▽

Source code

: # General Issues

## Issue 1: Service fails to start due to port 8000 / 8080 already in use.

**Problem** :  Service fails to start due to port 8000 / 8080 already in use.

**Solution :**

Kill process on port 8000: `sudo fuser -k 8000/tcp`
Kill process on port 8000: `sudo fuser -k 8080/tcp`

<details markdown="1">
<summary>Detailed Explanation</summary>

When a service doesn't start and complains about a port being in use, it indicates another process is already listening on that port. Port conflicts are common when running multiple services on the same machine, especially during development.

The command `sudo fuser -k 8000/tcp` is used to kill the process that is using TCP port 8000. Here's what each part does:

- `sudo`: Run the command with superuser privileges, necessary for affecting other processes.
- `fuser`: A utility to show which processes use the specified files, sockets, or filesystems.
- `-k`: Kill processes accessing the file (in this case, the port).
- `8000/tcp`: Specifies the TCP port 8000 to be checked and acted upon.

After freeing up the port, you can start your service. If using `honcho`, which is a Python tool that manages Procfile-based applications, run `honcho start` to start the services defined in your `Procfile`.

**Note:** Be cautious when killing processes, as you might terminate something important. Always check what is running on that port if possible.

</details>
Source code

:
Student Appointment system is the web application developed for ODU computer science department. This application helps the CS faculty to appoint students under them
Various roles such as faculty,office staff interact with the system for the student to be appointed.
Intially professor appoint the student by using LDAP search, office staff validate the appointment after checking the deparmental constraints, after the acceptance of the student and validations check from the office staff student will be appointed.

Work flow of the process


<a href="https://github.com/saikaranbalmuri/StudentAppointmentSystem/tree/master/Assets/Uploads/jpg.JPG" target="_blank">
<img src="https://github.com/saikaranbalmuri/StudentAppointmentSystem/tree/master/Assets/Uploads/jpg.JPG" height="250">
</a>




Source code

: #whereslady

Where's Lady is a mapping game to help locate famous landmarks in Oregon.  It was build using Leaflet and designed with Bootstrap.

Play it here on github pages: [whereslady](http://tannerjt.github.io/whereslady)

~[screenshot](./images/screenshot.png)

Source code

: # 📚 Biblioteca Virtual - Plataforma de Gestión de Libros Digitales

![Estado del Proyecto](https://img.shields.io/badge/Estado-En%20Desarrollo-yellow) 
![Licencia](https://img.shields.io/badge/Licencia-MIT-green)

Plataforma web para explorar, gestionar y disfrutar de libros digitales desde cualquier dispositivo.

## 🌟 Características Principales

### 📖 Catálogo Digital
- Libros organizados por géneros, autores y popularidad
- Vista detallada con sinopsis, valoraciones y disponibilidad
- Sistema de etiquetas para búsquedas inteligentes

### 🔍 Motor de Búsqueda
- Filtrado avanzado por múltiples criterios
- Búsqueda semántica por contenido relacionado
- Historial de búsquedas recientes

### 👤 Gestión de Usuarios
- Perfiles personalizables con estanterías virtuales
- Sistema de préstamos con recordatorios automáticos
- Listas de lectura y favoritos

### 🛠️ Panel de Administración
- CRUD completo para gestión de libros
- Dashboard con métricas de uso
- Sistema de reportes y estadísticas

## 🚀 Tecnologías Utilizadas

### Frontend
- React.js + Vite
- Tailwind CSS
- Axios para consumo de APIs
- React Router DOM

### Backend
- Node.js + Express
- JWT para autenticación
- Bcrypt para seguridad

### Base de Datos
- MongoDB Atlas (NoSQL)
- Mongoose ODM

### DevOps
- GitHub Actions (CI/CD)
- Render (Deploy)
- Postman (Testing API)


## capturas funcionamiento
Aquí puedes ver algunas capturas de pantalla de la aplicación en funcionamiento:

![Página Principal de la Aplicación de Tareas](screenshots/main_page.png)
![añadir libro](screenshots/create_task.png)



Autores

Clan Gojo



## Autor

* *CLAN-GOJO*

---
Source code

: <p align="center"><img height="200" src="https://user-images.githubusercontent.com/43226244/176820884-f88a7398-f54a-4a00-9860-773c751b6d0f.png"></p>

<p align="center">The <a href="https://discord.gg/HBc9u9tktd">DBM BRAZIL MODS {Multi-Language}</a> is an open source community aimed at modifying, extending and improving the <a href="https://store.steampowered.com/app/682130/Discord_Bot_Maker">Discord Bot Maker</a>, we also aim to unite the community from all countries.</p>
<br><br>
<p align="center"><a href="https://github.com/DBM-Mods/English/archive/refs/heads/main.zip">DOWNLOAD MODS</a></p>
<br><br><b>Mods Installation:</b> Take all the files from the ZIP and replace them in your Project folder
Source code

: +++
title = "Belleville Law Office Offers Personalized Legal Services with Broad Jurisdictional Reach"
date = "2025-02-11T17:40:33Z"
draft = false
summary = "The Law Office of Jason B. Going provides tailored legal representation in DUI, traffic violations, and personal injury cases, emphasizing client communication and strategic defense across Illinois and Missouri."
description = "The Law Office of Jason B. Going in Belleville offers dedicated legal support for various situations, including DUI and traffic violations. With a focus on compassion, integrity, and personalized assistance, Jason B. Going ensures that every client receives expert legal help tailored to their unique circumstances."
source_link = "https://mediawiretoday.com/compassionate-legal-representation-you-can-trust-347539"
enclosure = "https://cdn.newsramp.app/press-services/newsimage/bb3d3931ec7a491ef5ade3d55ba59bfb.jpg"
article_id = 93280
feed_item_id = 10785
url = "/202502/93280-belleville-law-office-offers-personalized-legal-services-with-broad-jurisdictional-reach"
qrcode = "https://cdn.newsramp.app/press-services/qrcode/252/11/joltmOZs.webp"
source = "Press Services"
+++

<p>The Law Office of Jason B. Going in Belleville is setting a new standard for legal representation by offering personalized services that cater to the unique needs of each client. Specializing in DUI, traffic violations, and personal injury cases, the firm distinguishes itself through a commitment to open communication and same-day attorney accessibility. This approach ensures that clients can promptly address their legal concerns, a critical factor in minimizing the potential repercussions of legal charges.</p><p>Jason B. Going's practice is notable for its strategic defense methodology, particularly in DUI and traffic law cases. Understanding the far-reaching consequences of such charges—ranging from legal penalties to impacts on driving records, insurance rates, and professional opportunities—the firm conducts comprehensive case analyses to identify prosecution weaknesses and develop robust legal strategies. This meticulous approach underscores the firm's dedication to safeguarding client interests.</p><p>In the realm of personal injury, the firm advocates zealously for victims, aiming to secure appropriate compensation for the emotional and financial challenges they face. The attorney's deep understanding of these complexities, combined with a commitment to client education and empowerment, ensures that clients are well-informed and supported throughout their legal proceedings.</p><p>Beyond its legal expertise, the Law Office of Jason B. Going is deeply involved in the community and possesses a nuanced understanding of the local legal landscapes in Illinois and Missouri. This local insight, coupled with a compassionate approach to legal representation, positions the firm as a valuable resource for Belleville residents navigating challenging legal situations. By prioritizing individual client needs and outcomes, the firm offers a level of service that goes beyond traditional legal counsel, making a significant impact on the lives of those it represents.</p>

△

- Work to complete: The entire listing above, every line of it, should be copied out exactly.

- Task solution:
Source code

: # General Issues

## Issue 1: Service fails to start due to port 8000 / 8080 already in use.

**Problem** :  Service fails to start due to port 8000 / 8080 already in use.

**Solution :**

Kill process on port 8000: `sudo fuser -k 8000/tcp`
Kill process on port 8000: `sudo fuser -k 8080/tcp`

<details markdown="1">
<summary>Detailed Explanation</summary>

When a service doesn't start and complains about a port being in use, it indicates another process is already listening on that port. Port conflicts are common when running multiple services on the same machine, especially during development.

The command `sudo fuser -k 8000/tcp` is used to kill the process that is using TCP port 8000. Here's what each part does:

- `sudo`: Run the command with superuser privileges, necessary for affecting other processes.
- `fuser`: A utility to show which processes use the specified files, sockets, or filesystems.
- `-k`: Kill processes accessing the file (in this case, the port).
- `8000/tcp`: Specifies the TCP port 8000 to be checked and acted upon.

After freeing up the port, you can start your service. If using `honcho`, which is a Python tool that manages Procfile-based applications, run `honcho start` to start the services defined in your `Procfile`.

**Note:** Be cautious when killing processes, as you might terminate something important. Always check what is running on that port if possible.

</details>
Source code

:
Student Appointment system is the web application developed for ODU computer science department. This application helps the CS faculty to appoint students under them
Various roles such as faculty,office staff interact with the system for the student to be appointed.
Intially professor appoint the student by using LDAP search, office staff validate the appointment after checking the deparmental constraints, after the acceptance of the student and validations check from the office staff student will be appointed.

Work flow of the process


<a href="https://github.com/saikaranbalmuri/StudentAppointmentSystem/tree/master/Assets/Uploads/jpg.JPG" target="_blank">
<img src="https://github.com/saikaranbalmuri/StudentAppointmentSystem/tree/master/Assets/Uploads/jpg.JPG" height="250">
</a>




Source code

: #whereslady

Where's Lady is a mapping game to help locate famous landmarks in Oregon.  It was build using Leaflet and designed with Bootstrap.

Play it here on github pages: [whereslady](http://tannerjt.github.io/whereslady)

~[screenshot](./images/screenshot.png)

Source code

: # 📚 Biblioteca Virtual - Plataforma de Gestión de Libros Digitales

![Estado del Proyecto](https://img.shields.io/badge/Estado-En%20Desarrollo-yellow) 
![Licencia](https://img.shields.io/badge/Licencia-MIT-green)

Plataforma web para explorar, gestionar y disfrutar de libros digitales desde cualquier dispositivo.

## 🌟 Características Principales

### 📖 Catálogo Digital
- Libros organizados por géneros, autores y popularidad
- Vista detallada con sinopsis, valoraciones y disponibilidad
- Sistema de etiquetas para búsquedas inteligentes

### 🔍 Motor de Búsqueda
- Filtrado avanzado por múltiples criterios
- Búsqueda semántica por contenido relacionado
- Historial de búsquedas recientes

### 👤 Gestión de Usuarios
- Perfiles personalizables con estanterías virtuales
- Sistema de préstamos con recordatorios automáticos
- Listas de lectura y favoritos

### 🛠️ Panel de Administración
- CRUD completo para gestión de libros
- Dashboard con métricas de uso
- Sistema de reportes y estadísticas

## 🚀 Tecnologías Utilizadas

### Frontend
- React.js + Vite
- Tailwind CSS
- Axios para consumo de APIs
- React Router DOM

### Backend
- Node.js + Express
- JWT para autenticación
- Bcrypt para seguridad

### Base de Datos
- MongoDB Atlas (NoSQL)
- Mongoose ODM

### DevOps
- GitHub Actions (CI/CD)
- Render (Deploy)
- Postman (Testing API)


## capturas funcionamiento
Aquí puedes ver algunas capturas de pantalla de la aplicación en funcionamiento:

![Página Principal de la Aplicación de Tareas](screenshots/main_page.png)
![añadir libro](screenshots/create_task.png)



Autores

Clan Gojo



## Autor

* *CLAN-GOJO*

---
Source code

: <p align="center"><img height="200" src="https://user-images.githubusercontent.com/43226244/176820884-f88a7398-f54a-4a00-9860-773c751b6d0f.png"></p>

<p align="center">The <a href="https://discord.gg/HBc9u9tktd">DBM BRAZIL MODS {Multi-Language}</a> is an open source community aimed at modifying, extending and improving the <a href="https://store.steampowered.com/app/682130/Discord_Bot_Maker">Discord Bot Maker</a>, we also aim to unite the community from all countries.</p>
<br><br>
<p align="center"><a href="https://github.com/DBM-Mods/English/archive/refs/heads/main.zip">DOWNLOAD MODS</a></p>
<br><br><b>Mods Installation:</b> Take all the files from the ZIP and replace them in your Project folder
Source code

: +++
title = "Belleville Law Office Offers Personalized Legal Services with Broad Jurisdictional Reach"
date = "2025-02-11T17:40:33Z"
draft = false
summary = "The Law Office of Jason B. Going provides tailored legal representation in DUI, traffic violations, and personal injury cases, emphasizing client communication and strategic defense across Illinois and Missouri."
description = "The Law Office of Jason B. Going in Belleville offers dedicated legal support for various situations, including DUI and traffic violations. With a focus on compassion, integrity, and personalized assistance, Jason B. Going ensures that every client receives expert legal help tailored to their unique circumstances."
source_link = "https://mediawiretoday.com/compassionate-legal-representation-you-can-trust-347539"
enclosure = "https://cdn.newsramp.app/press-services/newsimage/bb3d3931ec7a491ef5ade3d55ba59bfb.jpg"
article_id = 93280
feed_item_id = 10785
url = "/202502/93280-belleville-law-office-offers-personalized-legal-services-with-broad-jurisdictional-reach"
qrcode = "https://cdn.newsramp.app/press-services/qrcode/252/11/joltmOZs.webp"
source = "Press Services"
+++

<p>The Law Office of Jason B. Going in Belleville is setting a new standard for legal representation by offering personalized services that cater to the unique needs of each client. Specializing in DUI, traffic violations, and personal injury cases, the firm distinguishes itself through a commitment to open communication and same-day attorney accessibility. This approach ensures that clients can promptly address their legal concerns, a critical factor in minimizing the potential repercussions of legal charges.</p><p>Jason B. Going's practice is notable for its strategic defense methodology, particularly in DUI and traffic law cases. Understanding the far-reaching consequences of such charges—ranging from legal penalties to impacts on driving records, insurance rates, and professional opportunities—the firm conducts comprehensive case analyses to identify prosecution weaknesses and develop robust legal strategies. This meticulous approach underscores the firm's dedication to safeguarding client interests.</p><p>In the realm of personal injury, the firm advocates zealously for victims, aiming to secure appropriate compensation for the emotional and financial challenges they face. The attorney's deep understanding of these complexities, combined with a commitment to client education and empowerment, ensures that clients are well-informed and supported throughout their legal proceedings.</p><p>Beyond its legal expertise, the Law Office of Jason B. Going is deeply involved in the community and possesses a nuanced understanding of the local legal landscapes in Illinois and Missouri. This local insight, coupled with a compassionate approach to legal representation, positions the firm as a valuable resource for Belleville residents navigating challenging legal situations. By prioritizing individual client needs and outcomes, the firm offers a level of service that goes beyond traditional legal counsel, making a significant impact on the lives of those it represents.</p>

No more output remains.